• Data shown:
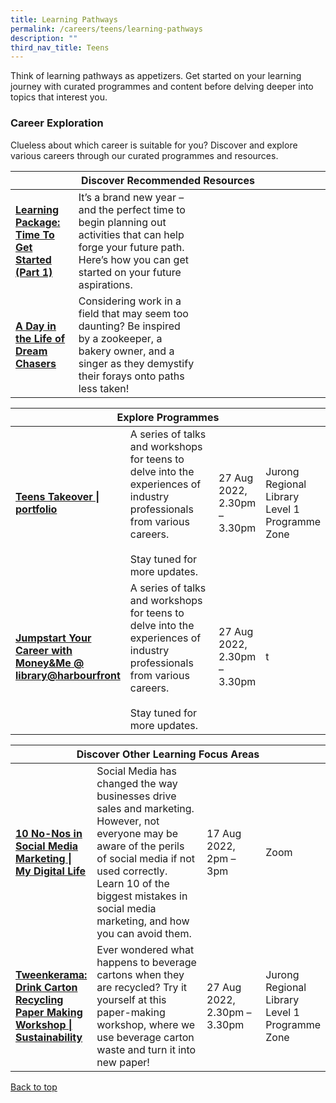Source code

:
 ```yaml
---
title: Learning Pathways
permalink: /careers/teens/learning-pathways
description: ""
third_nav_title: Teens
---
```

Think of learning pathways as appetizers. Get started on your learning journey with curated programmes and content before delving deeper into topics that interest you.

<h3><b>Career Exploration</b></h3>
Clueless about which career is suitable for you? Discover and explore various careers through our curated programmes and resources.

<div class="horizontal-scroll margin--bottom--lg">
  <table class="generic-table">
    <thead>
      <tr>
        <th colspan="4" class="is-uppercase has-weight-normal">Discover Recommended Resources</th>
      </tr>
    </thead>
    <tbody>
      <tr>
        <td style="width: 20%;"><a href="/careers/teens/content"  target="_blank"><b>Learning Package: Time To Get Started (Part 1)</b></a></td>
        <td style="width: 40%;">It’s a brand new year – and the perfect time to begin planning out activities that can help forge your future path. Here’s how you can get started on your future aspirations.</td>
        <td style="width: 20%;"> </td>
        <td style="width: 20%;"> </td>
      </tr>
      <tr>
        <td><a href="/careers/teens/content" target="_blank"><b>A Day in the Life of Dream Chasers</b></a></td>
        <td>Considering work in a field that may seem too daunting? Be inspired by a zookeeper, a bakery owner, and a singer as they demystify their forays onto paths less taken!</td>
        <td></td>
        <td></td>
      </tr>
    </tbody>
  </table>
</div>

<div class="horizontal-scroll margin--bottom--lg">
  <table class="generic-table">
    <thead>
      <tr>
        <th colspan="4" class="is-uppercase has-weight-normal ">Explore Programmes</th>
      </tr>
    </thead>
    <tbody>
			<tr>
         <td style="width: 20%;"><a href="https://go.gov.sg/golibrary" target="_blank"><b>Teens Takeover | portfolio
</b></a></td>
        <td style="width: 40%;">A series of talks and workshops for teens to delve into the experiences of industry professionals from various careers.<br><br>Stay tuned for more updates.</td>
       <td> 27 Aug 2022,<br>2.30pm – 3.30pm</td>
        <td> Jurong Regional Library Level 1 Programme Zone</td>
			</tr>
						<tr>
         <td style="width: 20%;"><a href="https://go.gov.sg/golibrary" target="_blank"><b>Jumpstart Your Career with Money&Me @ library@harbourfront
</b></a></td>
        <td style="width: 40%;">A series of talks and workshops for teens to delve into the experiences of industry professionals from various careers.<br><br>Stay tuned for more updates.</td>
       <td> 27 Aug 2022,<br>2.30pm – 3.30pm</td>
        <td> t</td>
			</tr>
    </tbody>
  </table>
</div>
<div class="horizontal-scroll margin--bottom--lg">
  <table class="generic-table">
    <thead>
      <tr>
        <th class="is-uppercase has-weight-normal" colspan="4">Discover Other Learning Focus Areas</th>
      </tr>
    </thead>
    <tbody>
<tr>
<td style="width: 20%;"><a  target="_blank" href="https://www.eventbrite.sg/e/10-no-nos-in-social-media-marketing-my-digital-life-tickets-384458384377?aff=ebdsoporgprofile">
	<b> 10 No-Nos in Social Media Marketing | My Digital Life</b></a></td>
        <td style="width: 40%;"> 
Social Media has changed the way businesses drive sales and marketing. However, not everyone may be aware of the perils of social media if not used correctly. Learn 10 of the biggest mistakes in social media marketing, and how you can avoid them.</td>
        <td style="width: 20%;"> 17 Aug 2022,<br>2pm – 3pm</td>
        <td style="width: 20%;"> Zoom</td>
      </tr>
      <tr>
        <td><a target="_blank" href="https://www.eventbrite.sg/e/tweenkerama-drink-carton-recycling-paper-making-workshop-sustainability-tickets-380231511687?aff=ebdsoporgprofile"><b> Tweenkerama: Drink Carton Recycling Paper Making Workshop | Sustainability</b></a></td>
        <td> Ever wondered what happens to beverage cartons when they are recycled? Try it yourself at this paper-making workshop, where we use beverage carton waste and turn it into new paper!</td>
        <td> 27 Aug 2022,<br>2.30pm – 3.30pm</td>
        <td> Jurong Regional Library Level 1 Programme Zone</td>
      </tr>
    </tbody>
  </table>
</div>
<p class="has-text-right margin--top--xl"><a href="#main-content">Back to top</a></p>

• Requirement:
Please retype the whole listing above exactly, without any of its images.

• Result:
Source code

:
 ```yaml
---
title: Learning Pathways
permalink: /careers/teens/learning-pathways
description: ""
third_nav_title: Teens
---
```

Think of learning pathways as appetizers. Get started on your learning journey with curated programmes and content before delving deeper into topics that interest you.

<h3><b>Career Exploration</b></h3>
Clueless about which career is suitable for you? Discover and explore various careers through our curated programmes and resources.

<div class="horizontal-scroll margin--bottom--lg">
  <table class="generic-table">
    <thead>
      <tr>
        <th colspan="4" class="is-uppercase has-weight-normal">Discover Recommended Resources</th>
      </tr>
    </thead>
    <tbody>
      <tr>
        <td style="width: 20%;"><a href="/careers/teens/content"  target="_blank"><b>Learning Package: Time To Get Started (Part 1)</b></a></td>
        <td style="width: 40%;">It’s a brand new year – and the perfect time to begin planning out activities that can help forge your future path. Here’s how you can get started on your future aspirations.</td>
        <td style="width: 20%;"> </td>
        <td style="width: 20%;"> </td>
      </tr>
      <tr>
        <td><a href="/careers/teens/content" target="_blank"><b>A Day in the Life of Dream Chasers</b></a></td>
        <td>Considering work in a field that may seem too daunting? Be inspired by a zookeeper, a bakery owner, and a singer as they demystify their forays onto paths less taken!</td>
        <td></td>
        <td></td>
      </tr>
    </tbody>
  </table>
</div>

<div class="horizontal-scroll margin--bottom--lg">
  <table class="generic-table">
    <thead>
      <tr>
        <th colspan="4" class="is-uppercase has-weight-normal ">Explore Programmes</th>
      </tr>
    </thead>
    <tbody>
			<tr>
         <td style="width: 20%;"><a href="https://go.gov.sg/golibrary" target="_blank"><b>Teens Takeover | portfolio
</b></a></td>
        <td style="width: 40%;">A series of talks and workshops for teens to delve into the experiences of industry professionals from various careers.<br><br>Stay tuned for more updates.</td>
       <td> 27 Aug 2022,<br>2.30pm – 3.30pm</td>
        <td> Jurong Regional Library Level 1 Programme Zone</td>
			</tr>
						<tr>
         <td style="width: 20%;"><a href="https://go.gov.sg/golibrary" target="_blank"><b>Jumpstart Your Career with Money&Me @ library@harbourfront
</b></a></td>
        <td style="width: 40%;">A series of talks and workshops for teens to delve into the experiences of industry professionals from various careers.<br><br>Stay tuned for more updates.</td>
       <td> 27 Aug 2022,<br>2.30pm – 3.30pm</td>
        <td> t</td>
			</tr>
    </tbody>
  </table>
</div>
<div class="horizontal-scroll margin--bottom--lg">
  <table class="generic-table">
    <thead>
      <tr>
        <th class="is-uppercase has-weight-normal" colspan="4">Discover Other Learning Focus Areas</th>
      </tr>
    </thead>
    <tbody>
<tr>
<td style="width: 20%;"><a  target="_blank" href="https://www.eventbrite.sg/e/10-no-nos-in-social-media-marketing-my-digital-life-tickets-384458384377?aff=ebdsoporgprofile">
	<b> 10 No-Nos in Social Media Marketing | My Digital Life</b></a></td>
        <td style="width: 40%;"> 
Social Media has changed the way businesses drive sales and marketing. However, not everyone may be aware of the perils of social media if not used correctly. Learn 10 of the biggest mistakes in social media marketing, and how you can avoid them.</td>
        <td style="width: 20%;"> 17 Aug 2022,<br>2pm – 3pm</td>
        <td style="width: 20%;"> Zoom</td>
      </tr>
      <tr>
        <td><a target="_blank" href="https://www.eventbrite.sg/e/tweenkerama-drink-carton-recycling-paper-making-workshop-sustainability-tickets-380231511687?aff=ebdsoporgprofile"><b> Tweenkerama: Drink Carton Recycling Paper Making Workshop | Sustainability</b></a></td>
        <td> Ever wondered what happens to beverage cartons when they are recycled? Try it yourself at this paper-making workshop, where we use beverage carton waste and turn it into new paper!</td>
        <td> 27 Aug 2022,<br>2.30pm – 3.30pm</td>
        <td> Jurong Regional Library Level 1 Programme Zone</td>
      </tr>
    </tbody>
  </table>
</div>
<p class="has-text-right margin--top--xl"><a href="#main-content">Back to top</a></p>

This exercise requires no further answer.